(Records for the task)

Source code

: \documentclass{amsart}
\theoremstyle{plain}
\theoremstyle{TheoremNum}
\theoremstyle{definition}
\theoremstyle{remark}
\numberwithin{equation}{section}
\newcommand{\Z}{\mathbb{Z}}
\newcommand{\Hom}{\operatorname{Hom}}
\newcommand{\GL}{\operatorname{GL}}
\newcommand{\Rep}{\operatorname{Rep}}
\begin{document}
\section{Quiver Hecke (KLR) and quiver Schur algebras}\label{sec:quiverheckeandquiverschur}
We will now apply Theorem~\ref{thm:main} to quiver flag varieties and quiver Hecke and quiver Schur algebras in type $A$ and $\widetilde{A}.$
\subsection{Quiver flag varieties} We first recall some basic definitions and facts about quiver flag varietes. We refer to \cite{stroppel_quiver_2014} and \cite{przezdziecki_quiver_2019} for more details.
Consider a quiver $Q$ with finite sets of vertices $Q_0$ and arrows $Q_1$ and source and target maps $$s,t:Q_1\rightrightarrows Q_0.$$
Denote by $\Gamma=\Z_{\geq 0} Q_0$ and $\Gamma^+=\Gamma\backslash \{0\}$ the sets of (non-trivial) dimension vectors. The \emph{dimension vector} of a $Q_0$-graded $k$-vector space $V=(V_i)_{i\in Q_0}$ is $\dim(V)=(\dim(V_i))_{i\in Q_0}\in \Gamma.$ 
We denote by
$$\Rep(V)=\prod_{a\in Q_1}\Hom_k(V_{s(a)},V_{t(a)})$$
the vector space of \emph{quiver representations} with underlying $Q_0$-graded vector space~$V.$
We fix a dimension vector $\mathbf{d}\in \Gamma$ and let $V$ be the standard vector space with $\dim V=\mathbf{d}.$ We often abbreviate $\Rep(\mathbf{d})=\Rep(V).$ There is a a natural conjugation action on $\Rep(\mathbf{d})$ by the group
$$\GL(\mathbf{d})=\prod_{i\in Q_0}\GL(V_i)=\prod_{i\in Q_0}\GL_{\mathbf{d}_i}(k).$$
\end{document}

(End Records for the task)

Exercise objective: Show each line of the material that includes the string "algebras" by copying it.

Completed task:
\section{Quiver Hecke (KLR) and quiver Schur algebras}\label{sec:quiverheckeandquiverschur}
We will now apply Theorem~\ref{thm:main} to quiver flag varieties and quiver Hecke and quiver Schur algebras in type $A$ and $\widetilde{A}.$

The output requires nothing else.